Taiwanese President Tsai Ing-wen urged the island’s army to improve its performance after a string of accidents, promising to help upgrade equipment as she presided over military drills Thursday.
The war games in the southern county of Pingtung, the first of Tsai’s presidency, are part of an annual military exercise which simulates incoming attacks from China, the biggest threat to Taiwan’s security.
Relations with the mainland have grown increasingly frosty since Tsai won the island’s presidency in January.
Beijing is highly suspicious of Tsai, whose Democratic Progressive Party is traditionally pro-independence, and has warned her against any attempt at a formal breakaway.
Tsai said Thursday that Taiwan’s army “needs a set of firm directions” and instructed the defence ministry to work on updating its military strategy.
“Some of the challenges faced by our army come from external structural limitations, others are because our performance isn’t good enough,” she said at a Pingtung army base after watching fighter jets and tanks fire live rounds.
Thursday’s war games included more than 100 paratroopers mimicking enemies attempting to invade an army base.
Wearing a bullet-proof vest and helmet, Tsai told soldiers and spectators that the military has been too slow upgrading its equipment and pledged to make the issue a priority.
The president’s comments come as the military struggles with its image after back-to-back missteps since she came to power.
During her speech, Tsai paid respects to four soldiers who died last week when their tank slipped and plunged into a river during heavy rains.

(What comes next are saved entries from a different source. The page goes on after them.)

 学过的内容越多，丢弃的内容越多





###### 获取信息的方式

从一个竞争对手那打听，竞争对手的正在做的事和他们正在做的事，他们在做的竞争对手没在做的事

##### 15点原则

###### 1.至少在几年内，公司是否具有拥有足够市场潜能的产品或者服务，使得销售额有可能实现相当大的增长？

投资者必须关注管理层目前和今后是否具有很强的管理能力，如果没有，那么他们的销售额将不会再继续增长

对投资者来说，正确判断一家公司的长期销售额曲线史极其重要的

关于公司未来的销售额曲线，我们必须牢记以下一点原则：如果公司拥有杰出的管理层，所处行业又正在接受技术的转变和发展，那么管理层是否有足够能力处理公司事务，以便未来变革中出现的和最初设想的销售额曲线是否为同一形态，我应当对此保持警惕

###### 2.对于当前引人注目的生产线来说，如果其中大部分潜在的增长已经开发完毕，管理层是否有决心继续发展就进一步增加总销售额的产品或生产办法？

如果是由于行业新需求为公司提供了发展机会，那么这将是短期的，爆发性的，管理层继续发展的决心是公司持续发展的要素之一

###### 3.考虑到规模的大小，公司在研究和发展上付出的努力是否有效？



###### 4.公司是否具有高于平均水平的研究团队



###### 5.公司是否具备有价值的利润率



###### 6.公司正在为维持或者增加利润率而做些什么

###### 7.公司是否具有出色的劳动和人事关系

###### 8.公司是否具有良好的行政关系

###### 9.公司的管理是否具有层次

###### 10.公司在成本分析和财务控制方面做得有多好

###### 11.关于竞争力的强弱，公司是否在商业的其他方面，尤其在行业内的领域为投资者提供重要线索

The incident follows the accidental firing of a supersonic “aircraft carrier killer” missile towards China last month, which sparked an uproar in Taiwan and a stern rebuke from Beijing.
Tsai also pledged to further develop the military’s capabilities. Taiwan currently buys most of its weapons from the United States.
Late last year, Washington announced a massive $1.8 billion arms sale to Taiwan, the first to the island in four years.
China — which has 1,500 missiles aimed at Taiwan — insists the island is part of its territory awaiting reunification.